### Installation

In [None]:
# Install dependencies
!pip install --no-deps bitsandbytes accelerate xformers==0.0.29.post3 peft trl==0.15.2 triton cut_cross_entropy unsloth_zoo
!pip install sentencepiece protobuf "datasets>=3.4.1" huggingface_hub hf_transfer
!pip install --no-deps unsloth
!pip install evaluate
!pip install rouge_score

## Imports

In [None]:
import pandas as pd
import numpy as np
from datasets import load_dataset
from functools import partial
import torch
from unsloth import is_bfloat16_supported
from unsloth import FastLanguageModel
from trl import SFTTrainer
from transformers import TrainingArguments
import evaluate

## Unsloth

In [None]:
max_seq_length = 2048
dtype = None
load_in_4bit = True

original_model, tokenizer = FastLanguageModel.from_pretrained(
    model_name = "unsloth/llama-3-8b-bnb-4bit",
    max_seq_length = max_seq_length,
    dtype = dtype,
    load_in_4bit = load_in_4bit
)

## data


In [None]:
huggingface_dataset_name = "neil-code/dialogsum-test"
dataset = load_dataset(huggingface_dataset_name)

In [None]:
dataset['train'].column_names

In [None]:
def create_prompt_formats(sample):
    """
    Format various fields of the sample ('instruction','output')
    Then concatenate them using two newline characters
    :param sample: Sample dictionnary
    """
    INTRO_BLURB = "Below is an instruction that describes a task. Write a response that appropriately completes the request."
    INSTRUCTION_KEY = "### Instruct: Summarize the below conversation."
    RESPONSE_KEY = "### Output:"
    END_KEY = "### End"

    blurb = f"\n{INTRO_BLURB}"
    instruction = f"{INSTRUCTION_KEY}"
    input_context = f"{sample['dialogue']}" if sample["dialogue"] else None
    response = f"{RESPONSE_KEY}\n{sample['summary']}"
    end = f"{END_KEY}"

    parts = [part for part in [blurb, instruction, input_context, response, end] if part]

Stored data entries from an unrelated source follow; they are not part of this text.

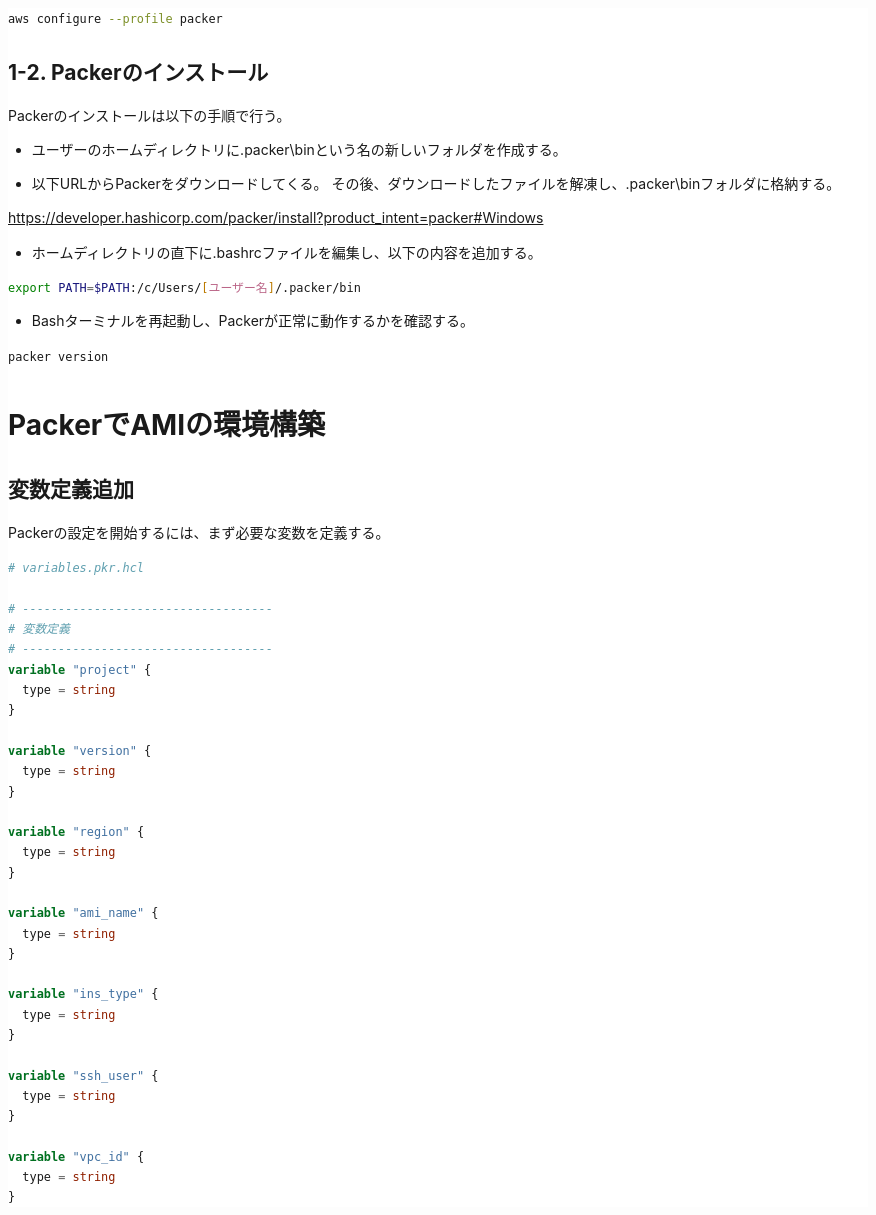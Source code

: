 
```bash
aws configure --profile packer
```

## 1-2. Packerのインストール

Packerのインストールは以下の手順で行う。

- ユーザーのホームディレクトリに.packer\binという名の新しいフォルダを作成する。

- 以下URLからPackerをダウンロードしてくる。
  その後、ダウンロードしたファイルを解凍し、.packer\binフォルダに格納する。

https://developer.hashicorp.com/packer/install?product_intent=packer#Windows

- ホームディレクトリの直下に.bashrcファイルを編集し、以下の内容を追加する。

```bash
export PATH=$PATH:/c/Users/[ユーザー名]/.packer/bin
```

- Bashターミナルを再起動し、Packerが正常に動作するかを確認する。

```bash
packer version
```

# PackerでAMIの環境構築

## 変数定義追加

Packerの設定を開始するには、まず必要な変数を定義する。

```tf
# variables.pkr.hcl

# -----------------------------------
# 変数定義
# -----------------------------------
variable "project" {
  type = string
}

variable "version" {
  type = string
}

variable "region" {
  type = string
}

variable "ami_name" {
  type = string
}

variable "ins_type" {
  type = string
}

variable "ssh_user" {
  type = string
}

variable "vpc_id" {
  type = string
}
```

    formatted_prompt = "\n\n".join(parts)
    sample["text"] = formatted_prompt

    return sample

In [None]:
# SOURCE https://github.com/databrickslabs/dolly/blob/master/training/trainer.py
def get_max_length(model):
    conf = model.config
    max_length = None
    for length_setting in ["n_positions", "max_position_embeddings", "seq_length"]:
        max_length = getattr(model.config, length_setting, None)
        if max_length:
            print(f"Found max lenth: {max_length}")
            break
    if not max_length:
        max_length = 1024
        print(f"Using default max length: {max_length}")
    return max_length


def preprocess_batch(batch, tokenizer, max_length):
    """
    Tokenizing a batch
    """
    return tokenizer(
        batch["text"],
        max_length=max_length,
        truncation=True,
    )

In [None]:
# SOURCE https://github.com/databrickslabs/dolly/blob/master/training/trainer.py
def preprocess_dataset(tokenizer, max_length: int,seed, dataset):
    """Format & tokenize it so it is ready for training
    :param tokenizer (AutoTokenizer): Model Tokenizer
    :param max_length (int): Maximum number of tokens to emit from tokenizer
    """

    # Add prompt to each sample
    print("Preprocessing dataset...")
    dataset = dataset.map(create_prompt_formats)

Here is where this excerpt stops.